## EXERCISE
Scan the entries below. List each line with "matsci".

(Rendered images with source text)
▬▬▬
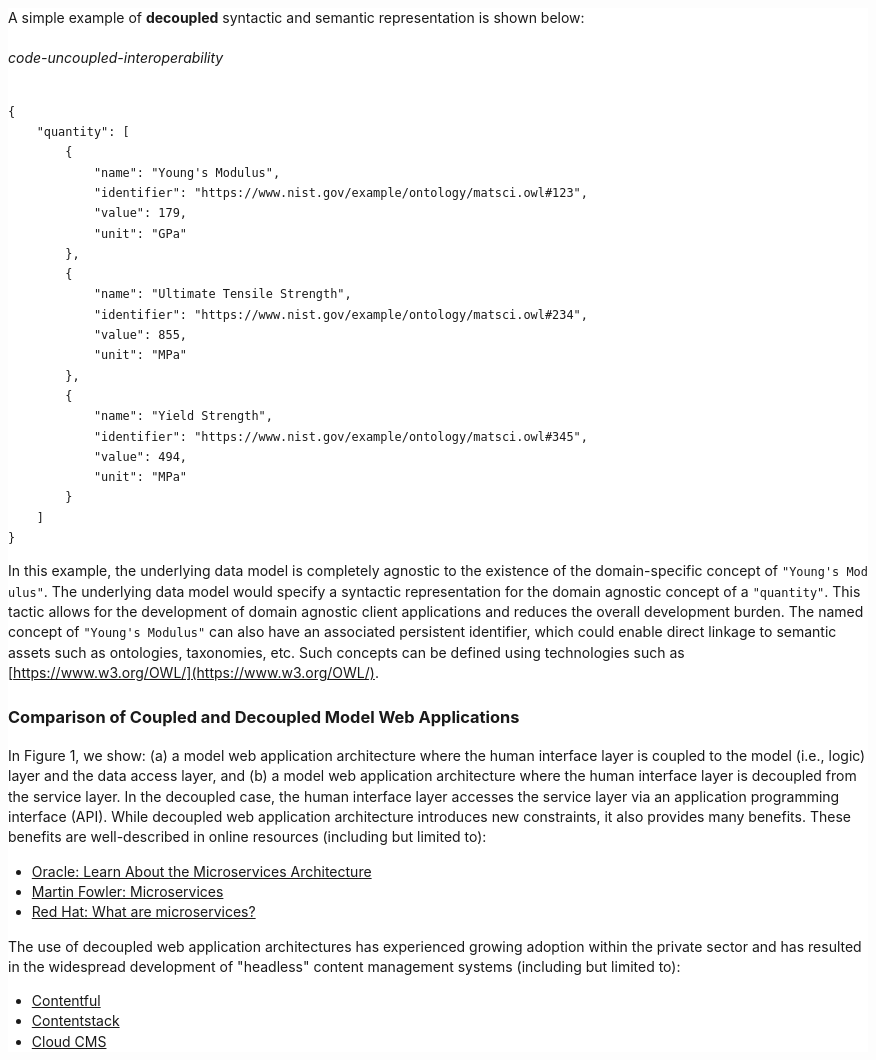 A simple example of **decoupled** syntactic and semantic representation is shown below:

###### code-uncoupled-interoperability
```
{
    "quantity": [
        {
            "name": "Young's Modulus",
            "identifier": "https://www.nist.gov/example/ontology/matsci.owl#123",
            "value": 179,
            "unit": "GPa"
        },
        {
            "name": "Ultimate Tensile Strength",
            "identifier": "https://www.nist.gov/example/ontology/matsci.owl#234",
            "value": 855,
            "unit": "MPa"
        },
        {
            "name": "Yield Strength",
            "identifier": "https://www.nist.gov/example/ontology/matsci.owl#345",
            "value": 494,
            "unit": "MPa"
        }
    ]
}
```

In this example, the underlying data model is completely agnostic to the existence of the domain-specific concept of `"Young's Modulus"`. The underlying data model would specify a syntactic representation for the domain agnostic concept of a `"quantity"`. This tactic allows for the development of domain agnostic client applications and reduces the overall development burden. The named concept of `"Young's Modulus"` can also have an associated persistent identifier, which could enable direct linkage to semantic assets such as ontologies, taxonomies, etc. Such concepts can be defined using technologies such as [https://www.w3.org/OWL/](https://www.w3.org/OWL/).

### Comparison of Coupled and Decoupled Model Web Applications

In Figure 1, we show: (a) a model web application architecture where the human interface layer is coupled to the model (i.e., logic) layer and the data access layer, and (b) a model web application architecture where the human interface layer is decoupled from the service layer. In the decoupled case, the human interface layer accesses the service layer via an application programming interface (API). While decoupled web application architecture introduces new constraints, it also provides many benefits. These benefits are well-described in online resources (including but limited to):

- [Oracle: Learn About the Microservices Architecture](https://docs.oracle.com/en/solutions/learn-architect-microservice/index.html)
- [Martin Fowler: Microservices](https://martinfowler.com/articles/microservices.html)
- [Red Hat: What are microservices?](https://www.redhat.com/en/topics/microservices/what-are-microservices)

The use of decoupled web application architectures has experienced growing adoption within the private sector and has resulted in the widespread development of "headless" content management systems (including but limited to):
- [Contentful](https://www.contentful.com/)
- [Contentstack](https://www.contentstack.com/)
- [Cloud CMS](https://www.cloudcms.com/)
▬▬▬
## ANSWER BOX
            "identifier": "https://www.nist.gov/example/ontology/matsci.owl#123",
            "identifier": "https://www.nist.gov/example/ontology/matsci.owl#234",
            "identifier": "https://www.nist.gov/example/ontology/matsci.owl#345",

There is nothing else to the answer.